Top of Given entries

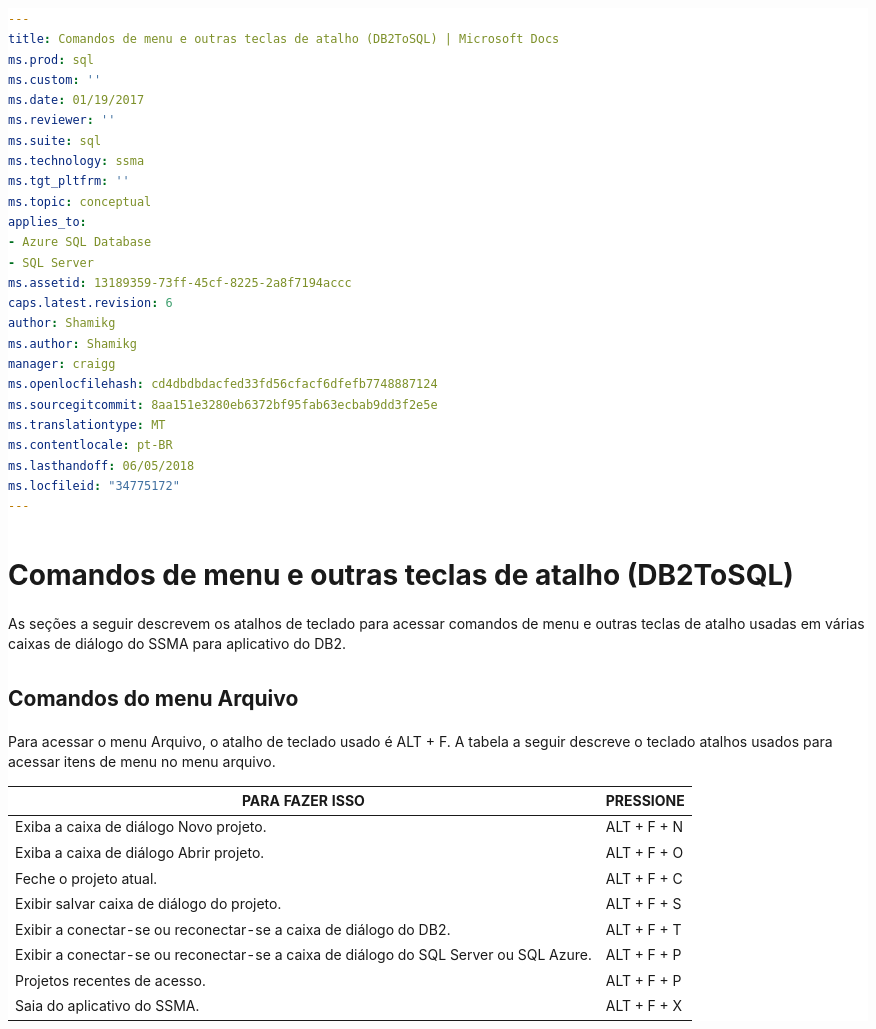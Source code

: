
 ```yaml
---
title: Comandos de menu e outras teclas de atalho (DB2ToSQL) | Microsoft Docs
ms.prod: sql
ms.custom: ''
ms.date: 01/19/2017
ms.reviewer: ''
ms.suite: sql
ms.technology: ssma
ms.tgt_pltfrm: ''
ms.topic: conceptual
applies_to:
- Azure SQL Database
- SQL Server
ms.assetid: 13189359-73ff-45cf-8225-2a8f7194accc
caps.latest.revision: 6
author: Shamikg
ms.author: Shamikg
manager: craigg
ms.openlocfilehash: cd4dbdbdacfed33fd56cfacf6dfefb7748887124
ms.sourcegitcommit: 8aa151e3280eb6372bf95fab63ecbab9dd3f2e5e
ms.translationtype: MT
ms.contentlocale: pt-BR
ms.lasthandoff: 06/05/2018
ms.locfileid: "34775172"
---
```

# <a name="menu-commands-and-other-shortcut-keys-db2tosql"></a>Comandos de menu e outras teclas de atalho (DB2ToSQL)
As seções a seguir descrevem os atalhos de teclado para acessar comandos de menu e outras teclas de atalho usadas em várias caixas de diálogo do SSMA para aplicativo do DB2.  
  
## <a name="file-menu-commands"></a>Comandos do menu Arquivo  
Para acessar o menu Arquivo, o atalho de teclado usado é ALT + F. A tabela a seguir descreve o teclado atalhos usados para acessar itens de menu no menu arquivo.  
  
|PARA FAZER ISSO|PRESSIONE|  
|--------------|---------|  
|Exiba a caixa de diálogo Novo projeto.|ALT + F + N|  
|Exiba a caixa de diálogo Abrir projeto.|ALT + F + O|  
|Feche o projeto atual.|ALT + F + C|  
|Exibir salvar caixa de diálogo do projeto.|ALT + F + S|  
|Exibir a conectar-se ou reconectar-se a caixa de diálogo do DB2.|ALT + F + T|  
|Exibir a conectar-se ou reconectar-se a caixa de diálogo do SQL Server ou SQL Azure.|ALT + F + P|  
|Projetos recentes de acesso.|ALT + F + P|  
|Saia do aplicativo do SSMA.|ALT + F + X|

Bottom of Given entries

> _Try it_
Your task is to repeat the records exactly. Images do not belong in the copy.

> _Written answer_
Source code

:
 ```yaml
---
title: Comandos de menu e outras teclas de atalho (DB2ToSQL) | Microsoft Docs
ms.prod: sql
ms.custom: ''
ms.date: 01/19/2017
ms.reviewer: ''
ms.suite: sql
ms.technology: ssma
ms.tgt_pltfrm: ''
ms.topic: conceptual
applies_to:
- Azure SQL Database
- SQL Server
ms.assetid: 13189359-73ff-45cf-8225-2a8f7194accc
caps.latest.revision: 6
author: Shamikg
ms.author: Shamikg
manager: craigg
ms.openlocfilehash: cd4dbdbdacfed33fd56cfacf6dfefb7748887124
ms.sourcegitcommit: 8aa151e3280eb6372bf95fab63ecbab9dd3f2e5e
ms.translationtype: MT
ms.contentlocale: pt-BR
ms.lasthandoff: 06/05/2018
ms.locfileid: "34775172"
---
```

# <a name="menu-commands-and-other-shortcut-keys-db2tosql"></a>Comandos de menu e outras teclas de atalho (DB2ToSQL)
As seções a seguir descrevem os atalhos de teclado para acessar comandos de menu e outras teclas de atalho usadas em várias caixas de diálogo do SSMA para aplicativo do DB2.  
  
## <a name="file-menu-commands"></a>Comandos do menu Arquivo  
Para acessar o menu Arquivo, o atalho de teclado usado é ALT + F. A tabela a seguir descreve o teclado atalhos usados para acessar itens de menu no menu arquivo.  
  
|PARA FAZER ISSO|PRESSIONE|  
|--------------|---------|  
|Exiba a caixa de diálogo Novo projeto.|ALT + F + N|  
|Exiba a caixa de diálogo Abrir projeto.|ALT + F + O|  
|Feche o projeto atual.|ALT + F + C|  
|Exibir salvar caixa de diálogo do projeto.|ALT + F + S|  
|Exibir a conectar-se ou reconectar-se a caixa de diálogo do DB2.|ALT + F + T|  
|Exibir a conectar-se ou reconectar-se a caixa de diálogo do SQL Server ou SQL Azure.|ALT + F + P|  
|Projetos recentes de acesso.|ALT + F + P|  
|Saia do aplicativo do SSMA.|ALT + F + X|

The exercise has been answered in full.